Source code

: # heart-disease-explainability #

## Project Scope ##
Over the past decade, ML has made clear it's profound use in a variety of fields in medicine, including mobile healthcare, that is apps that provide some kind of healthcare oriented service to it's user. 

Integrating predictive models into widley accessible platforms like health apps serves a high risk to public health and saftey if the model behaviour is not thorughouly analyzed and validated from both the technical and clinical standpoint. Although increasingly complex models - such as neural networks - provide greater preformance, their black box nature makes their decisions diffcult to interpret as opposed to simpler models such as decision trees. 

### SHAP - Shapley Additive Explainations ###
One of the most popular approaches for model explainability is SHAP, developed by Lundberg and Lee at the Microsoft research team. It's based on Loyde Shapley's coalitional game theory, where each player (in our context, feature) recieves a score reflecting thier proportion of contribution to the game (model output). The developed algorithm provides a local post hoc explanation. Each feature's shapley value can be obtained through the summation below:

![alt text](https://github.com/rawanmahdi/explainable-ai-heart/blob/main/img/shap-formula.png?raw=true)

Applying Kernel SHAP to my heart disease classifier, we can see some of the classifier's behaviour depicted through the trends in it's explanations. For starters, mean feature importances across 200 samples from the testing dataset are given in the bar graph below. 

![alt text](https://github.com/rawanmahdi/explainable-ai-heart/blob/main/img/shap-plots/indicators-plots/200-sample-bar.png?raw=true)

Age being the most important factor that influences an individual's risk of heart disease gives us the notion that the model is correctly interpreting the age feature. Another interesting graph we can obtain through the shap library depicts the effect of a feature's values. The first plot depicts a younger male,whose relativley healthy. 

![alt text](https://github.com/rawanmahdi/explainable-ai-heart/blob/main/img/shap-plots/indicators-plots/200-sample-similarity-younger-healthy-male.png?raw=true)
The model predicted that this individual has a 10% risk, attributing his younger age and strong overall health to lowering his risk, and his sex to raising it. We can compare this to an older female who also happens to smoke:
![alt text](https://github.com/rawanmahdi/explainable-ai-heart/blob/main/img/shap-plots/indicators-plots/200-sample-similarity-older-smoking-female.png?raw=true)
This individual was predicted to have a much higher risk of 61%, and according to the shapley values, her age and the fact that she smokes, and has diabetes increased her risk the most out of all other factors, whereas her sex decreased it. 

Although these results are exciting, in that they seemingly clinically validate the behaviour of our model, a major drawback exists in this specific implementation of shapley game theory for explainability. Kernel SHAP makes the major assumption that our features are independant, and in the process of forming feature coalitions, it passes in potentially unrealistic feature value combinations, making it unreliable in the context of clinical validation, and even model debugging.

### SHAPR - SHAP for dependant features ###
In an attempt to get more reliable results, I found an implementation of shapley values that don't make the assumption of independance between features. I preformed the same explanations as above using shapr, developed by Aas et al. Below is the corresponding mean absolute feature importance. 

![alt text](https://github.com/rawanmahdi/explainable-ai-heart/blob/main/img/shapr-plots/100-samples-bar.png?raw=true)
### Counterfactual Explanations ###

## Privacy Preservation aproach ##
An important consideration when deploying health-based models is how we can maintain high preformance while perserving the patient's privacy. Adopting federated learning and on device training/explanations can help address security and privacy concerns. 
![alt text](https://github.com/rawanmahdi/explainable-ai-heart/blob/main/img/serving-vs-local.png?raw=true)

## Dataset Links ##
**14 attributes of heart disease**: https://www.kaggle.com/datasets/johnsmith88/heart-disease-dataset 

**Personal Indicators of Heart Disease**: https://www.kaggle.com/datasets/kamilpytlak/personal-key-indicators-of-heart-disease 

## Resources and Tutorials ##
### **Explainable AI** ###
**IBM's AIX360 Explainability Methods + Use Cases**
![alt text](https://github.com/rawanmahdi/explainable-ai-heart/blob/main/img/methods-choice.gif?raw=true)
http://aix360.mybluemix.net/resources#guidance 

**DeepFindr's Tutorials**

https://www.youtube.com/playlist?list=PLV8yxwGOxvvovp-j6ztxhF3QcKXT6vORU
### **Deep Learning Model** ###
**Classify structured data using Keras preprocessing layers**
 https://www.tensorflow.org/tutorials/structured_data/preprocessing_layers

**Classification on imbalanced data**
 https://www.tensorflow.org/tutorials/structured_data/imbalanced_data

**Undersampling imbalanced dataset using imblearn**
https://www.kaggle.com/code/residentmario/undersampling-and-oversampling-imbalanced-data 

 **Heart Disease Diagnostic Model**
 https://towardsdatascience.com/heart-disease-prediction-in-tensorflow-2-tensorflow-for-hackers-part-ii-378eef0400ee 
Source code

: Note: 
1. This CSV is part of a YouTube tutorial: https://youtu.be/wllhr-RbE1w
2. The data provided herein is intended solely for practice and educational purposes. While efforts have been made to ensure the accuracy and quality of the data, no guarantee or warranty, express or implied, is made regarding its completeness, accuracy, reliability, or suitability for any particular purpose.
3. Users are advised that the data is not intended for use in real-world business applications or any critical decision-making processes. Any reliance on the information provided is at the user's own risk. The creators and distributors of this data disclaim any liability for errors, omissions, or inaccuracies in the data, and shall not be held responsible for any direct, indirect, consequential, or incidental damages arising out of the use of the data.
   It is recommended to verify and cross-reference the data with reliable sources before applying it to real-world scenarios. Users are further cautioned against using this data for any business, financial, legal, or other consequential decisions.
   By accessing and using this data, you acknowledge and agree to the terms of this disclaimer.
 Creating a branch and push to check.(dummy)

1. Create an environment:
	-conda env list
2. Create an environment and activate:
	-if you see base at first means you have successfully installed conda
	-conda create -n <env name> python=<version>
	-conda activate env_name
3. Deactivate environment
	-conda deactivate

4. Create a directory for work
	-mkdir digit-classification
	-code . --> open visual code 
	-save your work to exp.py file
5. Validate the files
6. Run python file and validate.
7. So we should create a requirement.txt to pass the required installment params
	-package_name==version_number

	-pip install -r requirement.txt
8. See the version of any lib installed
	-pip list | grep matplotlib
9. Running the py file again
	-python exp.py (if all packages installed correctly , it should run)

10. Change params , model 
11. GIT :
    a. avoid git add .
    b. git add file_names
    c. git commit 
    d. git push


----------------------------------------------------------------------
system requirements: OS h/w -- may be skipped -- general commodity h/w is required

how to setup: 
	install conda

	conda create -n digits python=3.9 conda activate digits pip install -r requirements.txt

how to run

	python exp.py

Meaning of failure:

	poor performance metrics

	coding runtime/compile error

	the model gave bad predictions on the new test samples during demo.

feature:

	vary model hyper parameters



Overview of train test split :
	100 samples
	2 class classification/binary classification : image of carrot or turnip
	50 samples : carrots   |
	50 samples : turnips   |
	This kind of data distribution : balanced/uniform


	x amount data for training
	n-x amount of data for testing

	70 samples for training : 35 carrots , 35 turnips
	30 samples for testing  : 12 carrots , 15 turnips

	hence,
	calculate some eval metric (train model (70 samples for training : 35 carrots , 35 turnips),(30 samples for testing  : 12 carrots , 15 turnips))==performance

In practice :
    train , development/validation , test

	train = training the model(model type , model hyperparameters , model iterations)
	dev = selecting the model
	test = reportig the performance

> _Exercise instructions_:
Copy the full listing word for word.

> _Result of this exercise_:
Source code

: # heart-disease-explainability #

## Project Scope ##
Over the past decade, ML has made clear it's profound use in a variety of fields in medicine, including mobile healthcare, that is apps that provide some kind of healthcare oriented service to it's user. 

Integrating predictive models into widley accessible platforms like health apps serves a high risk to public health and saftey if the model behaviour is not thorughouly analyzed and validated from both the technical and clinical standpoint. Although increasingly complex models - such as neural networks - provide greater preformance, their black box nature makes their decisions diffcult to interpret as opposed to simpler models such as decision trees. 

### SHAP - Shapley Additive Explainations ###
One of the most popular approaches for model explainability is SHAP, developed by Lundberg and Lee at the Microsoft research team. It's based on Loyde Shapley's coalitional game theory, where each player (in our context, feature) recieves a score reflecting thier proportion of contribution to the game (model output). The developed algorithm provides a local post hoc explanation. Each feature's shapley value can be obtained through the summation below:

![alt text](https://github.com/rawanmahdi/explainable-ai-heart/blob/main/img/shap-formula.png?raw=true)

Applying Kernel SHAP to my heart disease classifier, we can see some of the classifier's behaviour depicted through the trends in it's explanations. For starters, mean feature importances across 200 samples from the testing dataset are given in the bar graph below. 

![alt text](https://github.com/rawanmahdi/explainable-ai-heart/blob/main/img/shap-plots/indicators-plots/200-sample-bar.png?raw=true)

Age being the most important factor that influences an individual's risk of heart disease gives us the notion that the model is correctly interpreting the age feature. Another interesting graph we can obtain through the shap library depicts the effect of a feature's values. The first plot depicts a younger male,whose relativley healthy. 

![alt text](https://github.com/rawanmahdi/explainable-ai-heart/blob/main/img/shap-plots/indicators-plots/200-sample-similarity-younger-healthy-male.png?raw=true)
The model predicted that this individual has a 10% risk, attributing his younger age and strong overall health to lowering his risk, and his sex to raising it. We can compare this to an older female who also happens to smoke:
![alt text](https://github.com/rawanmahdi/explainable-ai-heart/blob/main/img/shap-plots/indicators-plots/200-sample-similarity-older-smoking-female.png?raw=true)
This individual was predicted to have a much higher risk of 61%, and according to the shapley values, her age and the fact that she smokes, and has diabetes increased her risk the most out of all other factors, whereas her sex decreased it. 

Although these results are exciting, in that they seemingly clinically validate the behaviour of our model, a major drawback exists in this specific implementation of shapley game theory for explainability. Kernel SHAP makes the major assumption that our features are independant, and in the process of forming feature coalitions, it passes in potentially unrealistic feature value combinations, making it unreliable in the context of clinical validation, and even model debugging.

### SHAPR - SHAP for dependant features ###
In an attempt to get more reliable results, I found an implementation of shapley values that don't make the assumption of independance between features. I preformed the same explanations as above using shapr, developed by Aas et al. Below is the corresponding mean absolute feature importance. 

![alt text](https://github.com/rawanmahdi/explainable-ai-heart/blob/main/img/shapr-plots/100-samples-bar.png?raw=true)
### Counterfactual Explanations ###

## Privacy Preservation aproach ##
An important consideration when deploying health-based models is how we can maintain high preformance while perserving the patient's privacy. Adopting federated learning and on device training/explanations can help address security and privacy concerns. 
![alt text](https://github.com/rawanmahdi/explainable-ai-heart/blob/main/img/serving-vs-local.png?raw=true)

## Dataset Links ##
**14 attributes of heart disease**: https://www.kaggle.com/datasets/johnsmith88/heart-disease-dataset 

**Personal Indicators of Heart Disease**: https://www.kaggle.com/datasets/kamilpytlak/personal-key-indicators-of-heart-disease 

## Resources and Tutorials ##
### **Explainable AI** ###
**IBM's AIX360 Explainability Methods + Use Cases**
![alt text](https://github.com/rawanmahdi/explainable-ai-heart/blob/main/img/methods-choice.gif?raw=true)
http://aix360.mybluemix.net/resources#guidance 

**DeepFindr's Tutorials**

https://www.youtube.com/playlist?list=PLV8yxwGOxvvovp-j6ztxhF3QcKXT6vORU
### **Deep Learning Model** ###
**Classify structured data using Keras preprocessing layers**
 https://www.tensorflow.org/tutorials/structured_data/preprocessing_layers

**Classification on imbalanced data**
 https://www.tensorflow.org/tutorials/structured_data/imbalanced_data

**Undersampling imbalanced dataset using imblearn**
https://www.kaggle.com/code/residentmario/undersampling-and-oversampling-imbalanced-data 

 **Heart Disease Diagnostic Model**
 https://towardsdatascience.com/heart-disease-prediction-in-tensorflow-2-tensorflow-for-hackers-part-ii-378eef0400ee 
Source code

: Note: 
1. This CSV is part of a YouTube tutorial: https://youtu.be/wllhr-RbE1w
2. The data provided herein is intended solely for practice and educational purposes. While efforts have been made to ensure the accuracy and quality of the data, no guarantee or warranty, express or implied, is made regarding its completeness, accuracy, reliability, or suitability for any particular purpose.
3. Users are advised that the data is not intended for use in real-world business applications or any critical decision-making processes. Any reliance on the information provided is at the user's own risk. The creators and distributors of this data disclaim any liability for errors, omissions, or inaccuracies in the data, and shall not be held responsible for any direct, indirect, consequential, or incidental damages arising out of the use of the data.
   It is recommended to verify and cross-reference the data with reliable sources before applying it to real-world scenarios. Users are further cautioned against using this data for any business, financial, legal, or other consequential decisions.
   By accessing and using this data, you acknowledge and agree to the terms of this disclaimer.
 Creating a branch and push to check.(dummy)

1. Create an environment:
	-conda env list
2. Create an environment and activate:
	-if you see base at first means you have successfully installed conda
	-conda create -n <env name> python=<version>
	-conda activate env_name
3. Deactivate environment
	-conda deactivate

4. Create a directory for work
	-mkdir digit-classification
	-code . --> open visual code 
	-save your work to exp.py file
5. Validate the files
6. Run python file and validate.
7. So we should create a requirement.txt to pass the required installment params
	-package_name==version_number

	-pip install -r requirement.txt
8. See the version of any lib installed
	-pip list | grep matplotlib
9. Running the py file again
	-python exp.py (if all packages installed correctly , it should run)

10. Change params , model 
11. GIT :
    a. avoid git add .
    b. git add file_names
    c. git commit 
    d. git push


----------------------------------------------------------------------
system requirements: OS h/w -- may be skipped -- general commodity h/w is required

how to setup: 
	install conda

	conda create -n digits python=3.9 conda activate digits pip install -r requirements.txt

how to run

	python exp.py

Meaning of failure:

	poor performance metrics

	coding runtime/compile error

	the model gave bad predictions on the new test samples during demo.

feature:

	vary model hyper parameters



Overview of train test split :
	100 samples
	2 class classification/binary classification : image of carrot or turnip
	50 samples : carrots   |
	50 samples : turnips   |
	This kind of data distribution : balanced/uniform


	x amount data for training
	n-x amount of data for testing

	70 samples for training : 35 carrots , 35 turnips
	30 samples for testing  : 12 carrots , 15 turnips

	hence,
	calculate some eval metric (train model (70 samples for training : 35 carrots , 35 turnips),(30 samples for testing  : 12 carrots , 15 turnips))==performance

In practice :
    train , development/validation , test

	train = training the model(model type , model hyperparameters , model iterations)
	dev = selecting the model
	test = reportig the performance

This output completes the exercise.